The Association of Therapeutic Communities publishes a Directory of TCs in Great Britain indicating the types of referrals they will accept.
Several studies have found that this approach to treatment is successful in substantially improving the quality of life for members. Properly conducted TC regimes are capable of producing measurably effective outcomes in a number of member groups. A study by the Cassel Hospital showed that 98% of members are too disturbed on admission to find employment, but that five years later 90% have jobs. Re-admission and re-conviction rates have been found to drop considerably after treatment in a TC.

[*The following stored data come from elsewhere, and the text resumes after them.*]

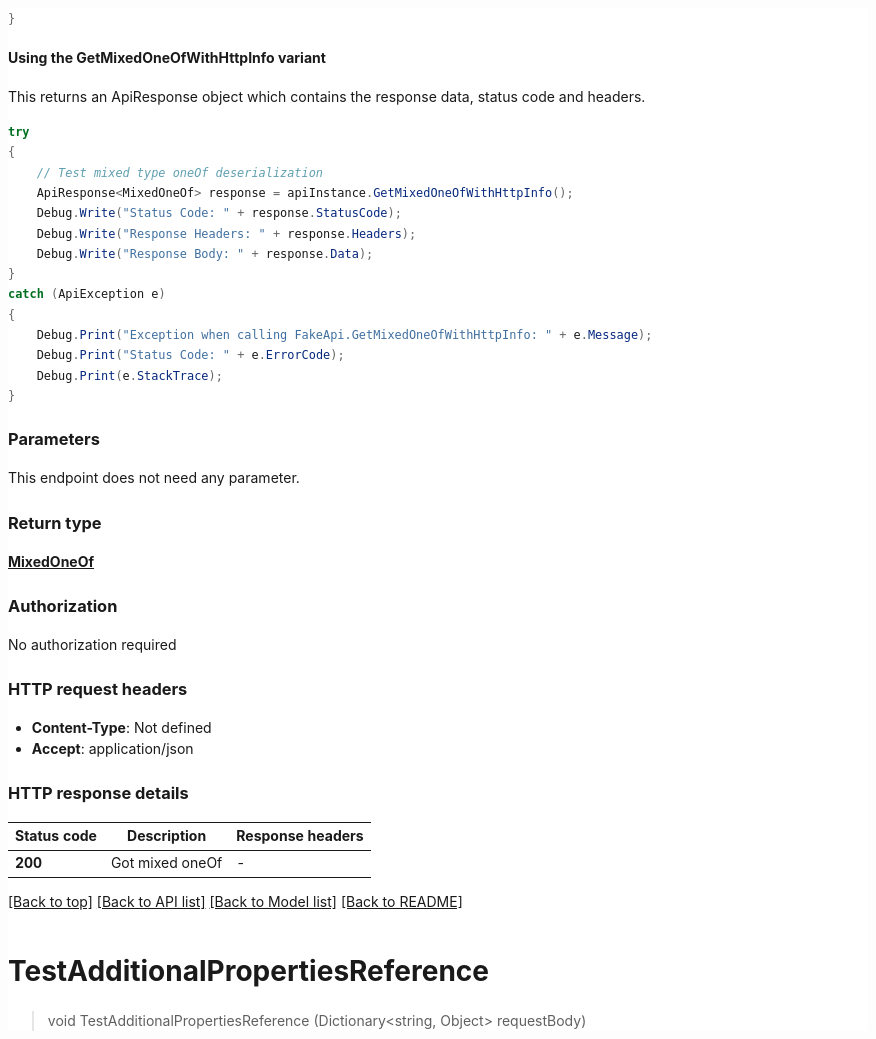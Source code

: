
 ```csharp
}
```

#### Using the GetMixedOneOfWithHttpInfo variant
This returns an ApiResponse object which contains the response data, status code and headers.

```csharp
try
{
    // Test mixed type oneOf deserialization
    ApiResponse<MixedOneOf> response = apiInstance.GetMixedOneOfWithHttpInfo();
    Debug.Write("Status Code: " + response.StatusCode);
    Debug.Write("Response Headers: " + response.Headers);
    Debug.Write("Response Body: " + response.Data);
}
catch (ApiException e)
{
    Debug.Print("Exception when calling FakeApi.GetMixedOneOfWithHttpInfo: " + e.Message);
    Debug.Print("Status Code: " + e.ErrorCode);
    Debug.Print(e.StackTrace);
}
```

### Parameters
This endpoint does not need any parameter.
### Return type

[**MixedOneOf**](MixedOneOf.md)

### Authorization

No authorization required

### HTTP request headers

 - **Content-Type**: Not defined
 - **Accept**: application/json


### HTTP response details
| Status code | Description | Response headers |
|-------------|-------------|------------------|
| **200** | Got mixed oneOf |  -  |

[[Back to top]](#) [[Back to API list]](../../README.md#documentation-for-api-endpoints) [[Back to Model list]](../../README.md#documentation-for-models) [[Back to README]](../../README.md)

<a id="testadditionalpropertiesreference"></a>
# **TestAdditionalPropertiesReference**
> void TestAdditionalPropertiesReference (Dictionary<string, Object> requestBody)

Direct cost comparisons between traditional and therapeutic community treatments are unsafe because of the many variables. TCs vary in their charges and funding arrangements and will provide details on request. However, a recent study 2 by the Henderson Hospital pointed out that "although a district health authority may save itself any immediate expense by refusing to fund appropriate expert treatment, the untreated patient will continue to remain a burden to professionals, often using psychiatric, social, probation and prison services for years to come." The study found that after calculating the reduction in its patients' usage of health and social services after discharge the Henderson repays the investment made in each member after approximately 2.5 years. It concludes that short term savings on the treatment of these patients are thus a false economy.
The use of drugs may impede progress by obscuring the origin of some patients' problems, which are predominantly psychosocial, It is a principle of the therapeutic community to use a minimum of medication. This practice itself represents a considerable financial saving on psychotropic drugs used in more traditional treatments.
In all residential situations a therapeutic community approach will bring more benefit than an authoritarian or laissez-faire regime. There is a need for more Therapeutic Community development. The ATC would wish to encourage, support and at times offer consultation to such initiatives.
The closure of a large number of mental hospitals has led to the creation of a larger number of small units, frequently dysfunctional because of poor financial and staff resources.
The Therapeutic Community approach to the treatment of a wide range of displaced and psychologically disturbed patients, can - and we believe should - be applied successfully in many of these units. The principles of collaboration and co-operation have been shown to produce positive results and to cost less in the long-term. TCs can return people into the wider community better prepared to make a real contribution in terms of social and family relationships and to gain employment .
Many patients need more care and support than the community can, or will offer. There remains the need for a spectrum of psychiatric treatments including the valuable benefits afforded by therapeutic communities. TCs have a unique contribution to make and can continue to grow even more outcome and cost effective with the full support of maximum professional referrals.
- organising conferences and meetings about TCs
- publishing a quarterly peer reviewed journal "Therapeutic Communities"
- coordinating a new series of TC books with Jessica Kingsley Publishers.
- bidding for money to undertake multicentre research
- holding training events: experiential and theoretical
- starting a quality control process for accreditation of TCs
- developing European links
- lobbying for the place of TCs in the new NHS structure.
Rosser, R., Birch, S., Bond, H., Denford, J., & Schachter, J., (1987) "Five Year Follow-up of Patients Treated with In-patient Psychotherapy at the Cassel Hospital for Nervous Disorders", Journal of the Royal Society of Medicine, 80: 549-555.